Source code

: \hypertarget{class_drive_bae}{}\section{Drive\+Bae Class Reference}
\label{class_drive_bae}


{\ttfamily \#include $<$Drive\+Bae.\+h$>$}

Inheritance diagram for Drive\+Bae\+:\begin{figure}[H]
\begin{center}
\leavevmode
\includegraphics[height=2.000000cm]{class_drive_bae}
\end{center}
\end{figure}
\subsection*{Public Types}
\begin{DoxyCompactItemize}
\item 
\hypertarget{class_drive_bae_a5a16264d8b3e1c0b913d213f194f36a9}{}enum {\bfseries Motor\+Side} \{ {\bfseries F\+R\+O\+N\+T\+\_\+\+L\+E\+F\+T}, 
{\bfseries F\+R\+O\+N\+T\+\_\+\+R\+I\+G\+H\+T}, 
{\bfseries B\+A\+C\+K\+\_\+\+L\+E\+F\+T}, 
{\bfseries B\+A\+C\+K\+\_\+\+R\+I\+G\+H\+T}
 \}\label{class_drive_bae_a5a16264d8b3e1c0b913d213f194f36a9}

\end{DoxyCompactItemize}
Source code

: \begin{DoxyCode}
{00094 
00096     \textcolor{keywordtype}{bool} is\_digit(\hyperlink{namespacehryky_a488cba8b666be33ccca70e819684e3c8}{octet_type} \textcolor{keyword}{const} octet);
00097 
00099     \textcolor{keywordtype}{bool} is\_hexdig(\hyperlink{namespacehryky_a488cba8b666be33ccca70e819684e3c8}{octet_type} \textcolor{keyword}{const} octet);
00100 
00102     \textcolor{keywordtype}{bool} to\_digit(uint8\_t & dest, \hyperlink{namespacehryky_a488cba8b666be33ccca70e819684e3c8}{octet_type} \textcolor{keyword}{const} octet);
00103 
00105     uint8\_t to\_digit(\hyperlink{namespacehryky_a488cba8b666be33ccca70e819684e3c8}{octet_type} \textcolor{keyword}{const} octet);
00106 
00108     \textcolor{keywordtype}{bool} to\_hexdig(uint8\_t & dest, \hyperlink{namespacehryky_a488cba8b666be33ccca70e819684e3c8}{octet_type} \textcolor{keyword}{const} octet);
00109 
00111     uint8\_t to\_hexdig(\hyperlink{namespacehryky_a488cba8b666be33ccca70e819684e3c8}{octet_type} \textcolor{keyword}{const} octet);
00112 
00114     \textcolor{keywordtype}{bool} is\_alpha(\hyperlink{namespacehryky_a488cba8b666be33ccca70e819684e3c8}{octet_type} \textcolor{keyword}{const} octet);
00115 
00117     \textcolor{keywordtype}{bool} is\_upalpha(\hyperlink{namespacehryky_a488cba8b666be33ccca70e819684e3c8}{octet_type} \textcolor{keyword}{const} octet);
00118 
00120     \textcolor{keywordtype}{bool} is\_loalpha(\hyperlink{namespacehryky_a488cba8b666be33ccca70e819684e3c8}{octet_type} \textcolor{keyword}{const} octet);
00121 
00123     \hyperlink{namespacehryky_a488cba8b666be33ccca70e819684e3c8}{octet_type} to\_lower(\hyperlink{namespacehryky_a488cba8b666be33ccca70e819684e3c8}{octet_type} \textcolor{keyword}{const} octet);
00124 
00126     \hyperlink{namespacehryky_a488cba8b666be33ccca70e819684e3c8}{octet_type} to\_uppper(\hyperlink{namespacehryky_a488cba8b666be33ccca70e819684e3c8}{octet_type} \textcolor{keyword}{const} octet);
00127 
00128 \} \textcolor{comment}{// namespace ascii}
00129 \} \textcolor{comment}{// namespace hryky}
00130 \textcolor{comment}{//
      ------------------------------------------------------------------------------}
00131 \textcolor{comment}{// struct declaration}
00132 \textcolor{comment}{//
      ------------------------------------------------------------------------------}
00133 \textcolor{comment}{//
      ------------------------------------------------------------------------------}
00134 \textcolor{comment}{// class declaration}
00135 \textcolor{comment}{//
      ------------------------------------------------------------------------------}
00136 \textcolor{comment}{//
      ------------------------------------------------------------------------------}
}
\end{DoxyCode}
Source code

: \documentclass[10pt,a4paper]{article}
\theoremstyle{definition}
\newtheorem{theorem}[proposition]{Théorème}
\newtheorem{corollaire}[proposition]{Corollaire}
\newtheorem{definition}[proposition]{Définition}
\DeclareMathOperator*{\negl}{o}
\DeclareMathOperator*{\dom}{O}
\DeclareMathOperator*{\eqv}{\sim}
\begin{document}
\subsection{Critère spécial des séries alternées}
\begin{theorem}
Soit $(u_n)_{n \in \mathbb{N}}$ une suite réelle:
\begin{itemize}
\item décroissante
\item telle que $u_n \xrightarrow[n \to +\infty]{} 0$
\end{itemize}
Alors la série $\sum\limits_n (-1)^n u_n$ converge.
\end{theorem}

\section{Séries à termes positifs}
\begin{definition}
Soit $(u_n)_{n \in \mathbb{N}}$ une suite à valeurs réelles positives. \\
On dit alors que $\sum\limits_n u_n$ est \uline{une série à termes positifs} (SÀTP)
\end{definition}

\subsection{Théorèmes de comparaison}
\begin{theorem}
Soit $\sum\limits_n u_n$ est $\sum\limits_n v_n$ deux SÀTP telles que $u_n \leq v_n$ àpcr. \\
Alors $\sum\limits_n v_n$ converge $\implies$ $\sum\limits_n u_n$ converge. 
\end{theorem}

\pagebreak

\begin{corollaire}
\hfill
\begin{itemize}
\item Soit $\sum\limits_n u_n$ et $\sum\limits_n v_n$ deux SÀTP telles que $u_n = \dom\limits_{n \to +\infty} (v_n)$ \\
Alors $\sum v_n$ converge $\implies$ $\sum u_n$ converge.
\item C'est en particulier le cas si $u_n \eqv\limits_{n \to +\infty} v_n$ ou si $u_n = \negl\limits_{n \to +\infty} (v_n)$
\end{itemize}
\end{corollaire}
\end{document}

****************

The listing above should be repeated in its entirety, unchanged.

Source code

: \hypertarget{class_drive_bae}{}\section{Drive\+Bae Class Reference}
\label{class_drive_bae}


{\ttfamily \#include $<$Drive\+Bae.\+h$>$}

Inheritance diagram for Drive\+Bae\+:\begin{figure}[H]
\begin{center}
\leavevmode
\includegraphics[height=2.000000cm]{class_drive_bae}
\end{center}
\end{figure}
\subsection*{Public Types}
\begin{DoxyCompactItemize}
\item 
\hypertarget{class_drive_bae_a5a16264d8b3e1c0b913d213f194f36a9}{}enum {\bfseries Motor\+Side} \{ {\bfseries F\+R\+O\+N\+T\+\_\+\+L\+E\+F\+T}, 
{\bfseries F\+R\+O\+N\+T\+\_\+\+R\+I\+G\+H\+T}, 
{\bfseries B\+A\+C\+K\+\_\+\+L\+E\+F\+T}, 
{\bfseries B\+A\+C\+K\+\_\+\+R\+I\+G\+H\+T}
 \}\label{class_drive_bae_a5a16264d8b3e1c0b913d213f194f36a9}

\end{DoxyCompactItemize}
Source code

: \begin{DoxyCode}
{00094 
00096     \textcolor{keywordtype}{bool} is\_digit(\hyperlink{namespacehryky_a488cba8b666be33ccca70e819684e3c8}{octet_type} \textcolor{keyword}{const} octet);
00097 
00099     \textcolor{keywordtype}{bool} is\_hexdig(\hyperlink{namespacehryky_a488cba8b666be33ccca70e819684e3c8}{octet_type} \textcolor{keyword}{const} octet);
00100 
00102     \textcolor{keywordtype}{bool} to\_digit(uint8\_t & dest, \hyperlink{namespacehryky_a488cba8b666be33ccca70e819684e3c8}{octet_type} \textcolor{keyword}{const} octet);
00103 
00105     uint8\_t to\_digit(\hyperlink{namespacehryky_a488cba8b666be33ccca70e819684e3c8}{octet_type} \textcolor{keyword}{const} octet);
00106 
00108     \textcolor{keywordtype}{bool} to\_hexdig(uint8\_t & dest, \hyperlink{namespacehryky_a488cba8b666be33ccca70e819684e3c8}{octet_type} \textcolor{keyword}{const} octet);
00109 
00111     uint8\_t to\_hexdig(\hyperlink{namespacehryky_a488cba8b666be33ccca70e819684e3c8}{octet_type} \textcolor{keyword}{const} octet);
00112 
00114     \textcolor{keywordtype}{bool} is\_alpha(\hyperlink{namespacehryky_a488cba8b666be33ccca70e819684e3c8}{octet_type} \textcolor{keyword}{const} octet);
00115 
00117     \textcolor{keywordtype}{bool} is\_upalpha(\hyperlink{namespacehryky_a488cba8b666be33ccca70e819684e3c8}{octet_type} \textcolor{keyword}{const} octet);
00118 
00120     \textcolor{keywordtype}{bool} is\_loalpha(\hyperlink{namespacehryky_a488cba8b666be33ccca70e819684e3c8}{octet_type} \textcolor{keyword}{const} octet);
00121 
00123     \hyperlink{namespacehryky_a488cba8b666be33ccca70e819684e3c8}{octet_type} to\_lower(\hyperlink{namespacehryky_a488cba8b666be33ccca70e819684e3c8}{octet_type} \textcolor{keyword}{const} octet);
00124 
00126     \hyperlink{namespacehryky_a488cba8b666be33ccca70e819684e3c8}{octet_type} to\_uppper(\hyperlink{namespacehryky_a488cba8b666be33ccca70e819684e3c8}{octet_type} \textcolor{keyword}{const} octet);
00127 
00128 \} \textcolor{comment}{// namespace ascii}
00129 \} \textcolor{comment}{// namespace hryky}
00130 \textcolor{comment}{//
      ------------------------------------------------------------------------------}
00131 \textcolor{comment}{// struct declaration}
00132 \textcolor{comment}{//
      ------------------------------------------------------------------------------}
00133 \textcolor{comment}{//
      ------------------------------------------------------------------------------}
00134 \textcolor{comment}{// class declaration}
00135 \textcolor{comment}{//
      ------------------------------------------------------------------------------}
00136 \textcolor{comment}{//
      ------------------------------------------------------------------------------}
}
\end{DoxyCode}
Source code

: \documentclass[10pt,a4paper]{article}
\theoremstyle{definition}
\newtheorem{theorem}[proposition]{Théorème}
\newtheorem{corollaire}[proposition]{Corollaire}
\newtheorem{definition}[proposition]{Définition}
\DeclareMathOperator*{\negl}{o}
\DeclareMathOperator*{\dom}{O}
\DeclareMathOperator*{\eqv}{\sim}
\begin{document}
\subsection{Critère spécial des séries alternées}
\begin{theorem}
Soit $(u_n)_{n \in \mathbb{N}}$ une suite réelle:
\begin{itemize}
\item décroissante
\item telle que $u_n \xrightarrow[n \to +\infty]{} 0$
\end{itemize}
Alors la série $\sum\limits_n (-1)^n u_n$ converge.
\end{theorem}

\section{Séries à termes positifs}
\begin{definition}
Soit $(u_n)_{n \in \mathbb{N}}$ une suite à valeurs réelles positives. \\
On dit alors que $\sum\limits_n u_n$ est \uline{une série à termes positifs} (SÀTP)
\end{definition}

\subsection{Théorèmes de comparaison}
\begin{theorem}
Soit $\sum\limits_n u_n$ est $\sum\limits_n v_n$ deux SÀTP telles que $u_n \leq v_n$ àpcr. \\
Alors $\sum\limits_n v_n$ converge $\implies$ $\sum\limits_n u_n$ converge. 
\end{theorem}

\pagebreak

\begin{corollaire}
\hfill
\begin{itemize}
\item Soit $\sum\limits_n u_n$ et $\sum\limits_n v_n$ deux SÀTP telles que $u_n = \dom\limits_{n \to +\infty} (v_n)$ \\
Alors $\sum v_n$ converge $\implies$ $\sum u_n$ converge.
\item C'est en particulier le cas si $u_n \eqv\limits_{n \to +\infty} v_n$ ou si $u_n = \negl\limits_{n \to +\infty} (v_n)$
\end{itemize}
\end{corollaire}
\end{document}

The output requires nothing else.